- **Problem description**: Output all entries exactly as they appear and skip the pictures.

(Source texts of formatted documents)

• • • • •

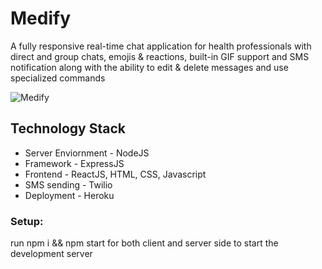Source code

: 
# Medify

A fully responsive real-time chat application for health professionals with direct and group chats, emojis & reactions, built-in GIF support and SMS notification along with the ability to edit & delete messages and use specialized commands

![Medify]()   
 ## Technology Stack
- Server Enviornment - NodeJS
- Framework - ExpressJS
- Frontend - ReactJS, HTML, CSS, Javascript
- SMS sending - Twilio
- Deployment - Heroku

### Setup:
run npm i && npm start for both client and server side to start the development server
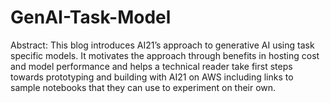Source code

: # GenAI-Task-Model
Abstract: This blog introduces AI21’s approach to generative AI using task specific models. It motivates the approach through benefits in hosting cost and model performance and helps a technical reader take first steps towards prototyping and building with AI21 on AWS including links to sample notebooks that they can use to experiment on their own.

• • • • •

- **Solution to this task**:
Source code

: 
# Medify

A fully responsive real-time chat application for health professionals with direct and group chats, emojis & reactions, built-in GIF support and SMS notification along with the ability to edit & delete messages and use specialized commands

![Medify]()   
 ## Technology Stack
- Server Enviornment - NodeJS
- Framework - ExpressJS
- Frontend - ReactJS, HTML, CSS, Javascript
- SMS sending - Twilio
- Deployment - Heroku

### Setup:
run npm i && npm start for both client and server side to start the development server
Source code

: # GenAI-Task-Model
Abstract: This blog introduces AI21’s approach to generative AI using task specific models. It motivates the approach through benefits in hosting cost and model performance and helps a technical reader take first steps towards prototyping and building with AI21 on AWS including links to sample notebooks that they can use to experiment on their own.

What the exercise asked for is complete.